Umberto Eco dedica una parte rilevante della sua analisi della semiotica peirciana al concetto di ground, una categoria fondamentale per comprendere la struttura del segno e il suo funzionamento rappresentativo. Il ground è ciò che collega il segno al proprio oggetto, attraverso un profilo specifico o un carattere condiviso. È, nelle parole di Peirce, “una sorta di idea” che definisce in base a quale aspetto un segno rappresenta qualcosa.
Nel 1867, Peirce aveva già formulato questa intuizione, pur senza svilupparla pienamente. Quando un segno come “stufa” viene usato in una proposizione come “questa stufa è nera”, esso è associato a un “attributo generale”. Questo attributo, chiamato anche “qualità”, costituisce il ground del segno, cioè il carattere specifico che viene selezionato per mettere a fuoco l’oggetto sotto un certo rispetto.
Eco chiarisce che la qualità è, per Peirce, una “idea generale”, un “carattere attribuito”, un “intellegibile” che diventa generale “quando vi riflettiamo su” (CP 4.226). Nella prospettiva scotista a cui Peirce si richiama, una qualità può essere sia un individuo (quando è riferita a una cosa), sia un universale (quando è colta dall’intelletto). Il ground, in questa duplicità, agisce come selettore di pertinenze: tra tutti i possibili attributi dell’oggetto, ne isola uno e lo rende centrale nella rappresentazione.
Peirce scrive che i simboli che determinano i propri grounds di qualità attribuite – cioè i termini – sono “somme di marche” (CP 1.559). Questo significa che ogni termine contiene una struttura interna di tratti che ne definiscono il significato, in quanto connotazioni pertinenti. In questa prospettiva, il ground appare come una componente del significato stesso.

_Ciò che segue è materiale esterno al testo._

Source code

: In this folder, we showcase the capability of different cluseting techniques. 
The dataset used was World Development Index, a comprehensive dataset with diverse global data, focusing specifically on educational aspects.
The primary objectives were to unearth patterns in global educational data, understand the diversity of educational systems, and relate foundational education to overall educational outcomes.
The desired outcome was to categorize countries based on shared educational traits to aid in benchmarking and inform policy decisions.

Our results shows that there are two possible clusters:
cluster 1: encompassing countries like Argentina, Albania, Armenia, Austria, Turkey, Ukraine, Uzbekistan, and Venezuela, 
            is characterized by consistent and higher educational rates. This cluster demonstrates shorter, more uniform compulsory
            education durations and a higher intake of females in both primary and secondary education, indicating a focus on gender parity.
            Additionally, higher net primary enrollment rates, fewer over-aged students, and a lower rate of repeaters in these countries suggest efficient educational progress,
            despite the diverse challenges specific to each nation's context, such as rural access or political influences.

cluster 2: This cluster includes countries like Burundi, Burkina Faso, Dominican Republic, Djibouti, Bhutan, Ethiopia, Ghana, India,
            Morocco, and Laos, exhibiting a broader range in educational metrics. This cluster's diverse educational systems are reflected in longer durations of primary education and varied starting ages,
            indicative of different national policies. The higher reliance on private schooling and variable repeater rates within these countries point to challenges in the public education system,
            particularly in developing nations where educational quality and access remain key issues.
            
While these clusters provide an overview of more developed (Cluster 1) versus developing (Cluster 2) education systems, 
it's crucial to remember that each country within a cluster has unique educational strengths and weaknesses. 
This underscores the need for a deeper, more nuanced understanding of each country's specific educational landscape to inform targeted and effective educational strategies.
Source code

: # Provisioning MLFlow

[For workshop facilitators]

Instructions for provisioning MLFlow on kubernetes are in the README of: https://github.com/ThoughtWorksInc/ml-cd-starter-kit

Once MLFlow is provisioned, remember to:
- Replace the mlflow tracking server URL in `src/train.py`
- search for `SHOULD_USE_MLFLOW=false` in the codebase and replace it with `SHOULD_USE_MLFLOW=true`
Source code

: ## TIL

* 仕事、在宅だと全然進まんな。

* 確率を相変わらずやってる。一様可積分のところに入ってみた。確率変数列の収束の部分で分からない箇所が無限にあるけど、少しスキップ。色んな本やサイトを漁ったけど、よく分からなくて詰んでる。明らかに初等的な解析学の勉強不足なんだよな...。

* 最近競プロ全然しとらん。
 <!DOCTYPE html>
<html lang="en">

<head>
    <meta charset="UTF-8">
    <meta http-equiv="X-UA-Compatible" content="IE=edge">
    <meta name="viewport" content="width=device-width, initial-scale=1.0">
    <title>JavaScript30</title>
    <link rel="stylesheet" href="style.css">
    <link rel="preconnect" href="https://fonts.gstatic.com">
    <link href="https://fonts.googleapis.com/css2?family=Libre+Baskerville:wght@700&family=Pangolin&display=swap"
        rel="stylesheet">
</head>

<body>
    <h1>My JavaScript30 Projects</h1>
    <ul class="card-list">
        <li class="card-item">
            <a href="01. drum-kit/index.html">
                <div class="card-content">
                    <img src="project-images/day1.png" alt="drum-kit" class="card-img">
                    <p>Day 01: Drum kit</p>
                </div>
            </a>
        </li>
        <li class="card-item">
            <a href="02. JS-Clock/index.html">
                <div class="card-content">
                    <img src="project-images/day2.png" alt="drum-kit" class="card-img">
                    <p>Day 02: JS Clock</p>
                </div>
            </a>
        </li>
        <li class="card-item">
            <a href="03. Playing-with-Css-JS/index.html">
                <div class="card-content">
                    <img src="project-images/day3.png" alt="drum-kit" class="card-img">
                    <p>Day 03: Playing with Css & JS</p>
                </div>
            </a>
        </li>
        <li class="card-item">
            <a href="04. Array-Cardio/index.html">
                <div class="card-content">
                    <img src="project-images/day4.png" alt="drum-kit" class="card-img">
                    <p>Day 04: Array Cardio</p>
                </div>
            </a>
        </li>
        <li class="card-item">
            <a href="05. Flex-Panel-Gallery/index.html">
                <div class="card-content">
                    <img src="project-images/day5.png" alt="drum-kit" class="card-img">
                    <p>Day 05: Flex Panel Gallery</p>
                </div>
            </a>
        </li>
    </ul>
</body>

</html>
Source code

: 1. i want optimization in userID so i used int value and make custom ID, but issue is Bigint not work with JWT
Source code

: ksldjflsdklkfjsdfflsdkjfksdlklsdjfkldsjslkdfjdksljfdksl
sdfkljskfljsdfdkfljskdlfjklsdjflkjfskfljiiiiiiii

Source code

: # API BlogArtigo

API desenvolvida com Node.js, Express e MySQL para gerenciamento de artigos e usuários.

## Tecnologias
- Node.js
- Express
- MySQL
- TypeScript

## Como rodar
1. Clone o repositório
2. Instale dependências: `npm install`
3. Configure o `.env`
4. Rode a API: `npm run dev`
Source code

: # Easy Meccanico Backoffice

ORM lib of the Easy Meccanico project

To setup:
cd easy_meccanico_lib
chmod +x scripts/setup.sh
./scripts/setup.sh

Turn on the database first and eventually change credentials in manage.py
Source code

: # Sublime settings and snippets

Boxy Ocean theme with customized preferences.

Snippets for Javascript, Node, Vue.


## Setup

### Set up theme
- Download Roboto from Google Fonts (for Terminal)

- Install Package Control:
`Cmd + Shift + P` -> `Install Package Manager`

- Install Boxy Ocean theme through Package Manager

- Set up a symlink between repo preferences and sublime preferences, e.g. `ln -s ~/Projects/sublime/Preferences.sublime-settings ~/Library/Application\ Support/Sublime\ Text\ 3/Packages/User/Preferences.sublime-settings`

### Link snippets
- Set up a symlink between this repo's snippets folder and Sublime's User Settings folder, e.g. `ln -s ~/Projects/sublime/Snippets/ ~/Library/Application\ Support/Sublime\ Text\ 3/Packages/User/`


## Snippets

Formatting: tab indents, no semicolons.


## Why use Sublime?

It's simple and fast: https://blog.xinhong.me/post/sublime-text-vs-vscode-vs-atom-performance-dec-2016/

Eco aggiunge che il ground può essere inteso come una sorta di “diagramma scheletrico” o “abbozzo di profilo”dell’oggetto. Non è solo un tratto isolato, ma uno schema astratto che consente di immaginare le modificazioni necessarie perché uno stato di cose ipotetico possa essere realizzato. Peirce lo descrive così: “quali modificazioni l’ipotetico stato di cose richiederebbe per essere realizzato in quella immagine” (CP 2.227).
Per Eco, questa concezione del ground implica che esso non possa essere separato dal significato: entrambi sono “della natura di una idea” e partecipano della stessa funzione rappresentativa. “Il ground è ciò che può venire compreso e trasmesso di un dato oggetto sotto un certo profilo: è il contenuto di una espressione e appare uguale al significato (o a una componente elementare di esso)”.
La funzione del ground, dunque, è quella di guidare la selezione interpretativa: stabilisce quali caratteristiche dell’oggetto sono messe in rilievo e fornisce la base per la costruzione dell’Oggetto Immediato. Il ground non è una semplice proprietà, ma una forma di orientamento cognitivo, un principio di pertinenza semantica.
Riferimento bibliografico: Umberto Eco, Lector in Fabula. La cooperazione interpretativa nei testi narrativi, Milano, Bompiani, 1979.